### Instructions to follow
For this listing, the lines between the one holding "The gradient vanishing" and the one holding "exploding gradient problem.", inclusive, must be set down exactly.
** Data follows **
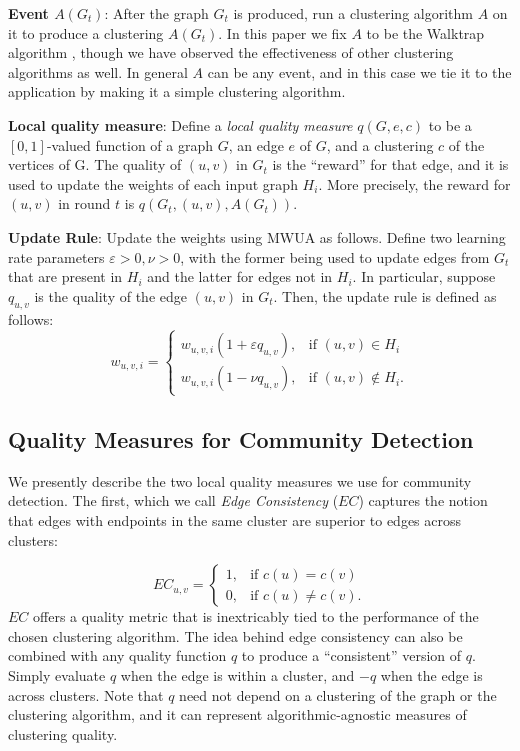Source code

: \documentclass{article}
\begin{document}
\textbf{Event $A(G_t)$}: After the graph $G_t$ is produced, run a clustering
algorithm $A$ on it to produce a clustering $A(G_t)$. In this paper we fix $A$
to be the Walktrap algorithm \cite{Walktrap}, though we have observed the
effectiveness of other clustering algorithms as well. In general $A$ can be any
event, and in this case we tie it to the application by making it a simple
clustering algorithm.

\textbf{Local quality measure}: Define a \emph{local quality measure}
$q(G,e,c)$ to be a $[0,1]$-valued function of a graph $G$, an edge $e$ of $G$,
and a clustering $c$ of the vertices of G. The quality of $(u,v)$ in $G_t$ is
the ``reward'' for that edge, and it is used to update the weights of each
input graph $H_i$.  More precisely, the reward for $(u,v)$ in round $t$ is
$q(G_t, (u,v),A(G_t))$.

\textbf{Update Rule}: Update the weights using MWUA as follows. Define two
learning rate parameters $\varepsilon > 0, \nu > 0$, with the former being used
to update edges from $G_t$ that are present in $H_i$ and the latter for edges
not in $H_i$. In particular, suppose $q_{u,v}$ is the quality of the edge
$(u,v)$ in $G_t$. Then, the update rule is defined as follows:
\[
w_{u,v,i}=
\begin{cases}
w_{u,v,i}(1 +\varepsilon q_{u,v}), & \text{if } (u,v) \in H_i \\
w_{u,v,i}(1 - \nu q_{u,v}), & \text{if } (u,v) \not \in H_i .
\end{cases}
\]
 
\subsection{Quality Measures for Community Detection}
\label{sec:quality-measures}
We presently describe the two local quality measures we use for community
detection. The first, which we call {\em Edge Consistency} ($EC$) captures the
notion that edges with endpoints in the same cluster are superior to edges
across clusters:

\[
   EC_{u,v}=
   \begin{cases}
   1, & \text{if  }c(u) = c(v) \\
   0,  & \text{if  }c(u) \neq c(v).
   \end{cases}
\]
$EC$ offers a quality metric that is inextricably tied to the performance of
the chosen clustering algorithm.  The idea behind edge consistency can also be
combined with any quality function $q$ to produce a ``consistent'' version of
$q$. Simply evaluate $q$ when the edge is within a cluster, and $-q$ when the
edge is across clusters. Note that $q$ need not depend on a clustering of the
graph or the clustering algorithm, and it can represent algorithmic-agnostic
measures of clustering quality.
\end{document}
** End of Data **
** Data follows **
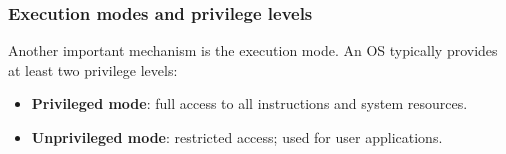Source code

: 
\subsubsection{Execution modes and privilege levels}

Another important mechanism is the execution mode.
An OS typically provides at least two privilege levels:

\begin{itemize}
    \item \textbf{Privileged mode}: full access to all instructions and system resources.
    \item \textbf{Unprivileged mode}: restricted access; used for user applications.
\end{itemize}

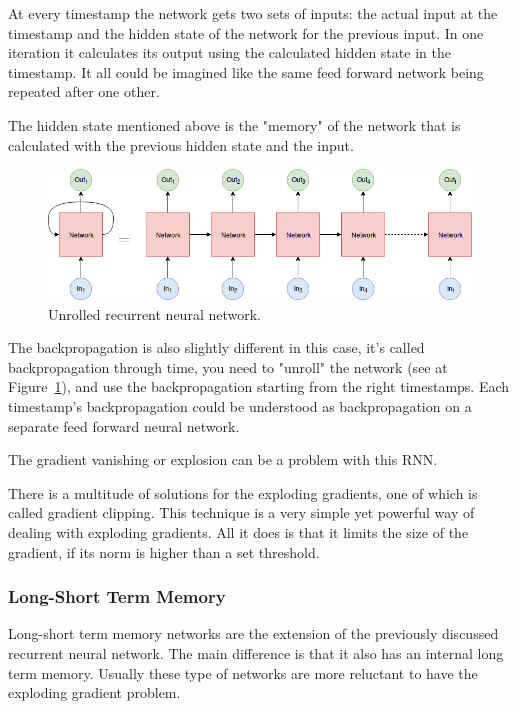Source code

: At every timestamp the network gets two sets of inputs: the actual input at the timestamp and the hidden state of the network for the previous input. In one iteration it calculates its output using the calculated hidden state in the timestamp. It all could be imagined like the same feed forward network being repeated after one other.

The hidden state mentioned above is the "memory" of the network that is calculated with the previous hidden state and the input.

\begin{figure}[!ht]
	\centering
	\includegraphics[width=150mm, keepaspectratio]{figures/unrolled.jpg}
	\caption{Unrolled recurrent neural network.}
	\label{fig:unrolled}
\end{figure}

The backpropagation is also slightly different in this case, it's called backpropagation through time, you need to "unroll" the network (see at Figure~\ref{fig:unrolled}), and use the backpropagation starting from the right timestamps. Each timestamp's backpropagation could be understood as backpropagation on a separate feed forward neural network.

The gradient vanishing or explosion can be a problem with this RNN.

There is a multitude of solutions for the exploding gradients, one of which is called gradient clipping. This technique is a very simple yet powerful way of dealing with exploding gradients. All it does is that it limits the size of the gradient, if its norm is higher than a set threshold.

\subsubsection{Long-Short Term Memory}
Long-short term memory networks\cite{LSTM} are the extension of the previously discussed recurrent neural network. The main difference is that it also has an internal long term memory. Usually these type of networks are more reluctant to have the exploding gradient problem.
** End of Data **
### Expected answer
The gradient vanishing or explosion can be a problem with this RNN.

There is a multitude of solutions for the exploding gradients, one of which is called gradient clipping. This technique is a very simple yet powerful way of dealing with exploding gradients. All it does is that it limits the size of the gradient, if its norm is higher than a set threshold.

\subsubsection{Long-Short Term Memory}
Long-short term memory networks\cite{LSTM} are the extension of the previously discussed recurrent neural network. The main difference is that it also has an internal long term memory. Usually these type of networks are more reluctant to have the exploding gradient problem.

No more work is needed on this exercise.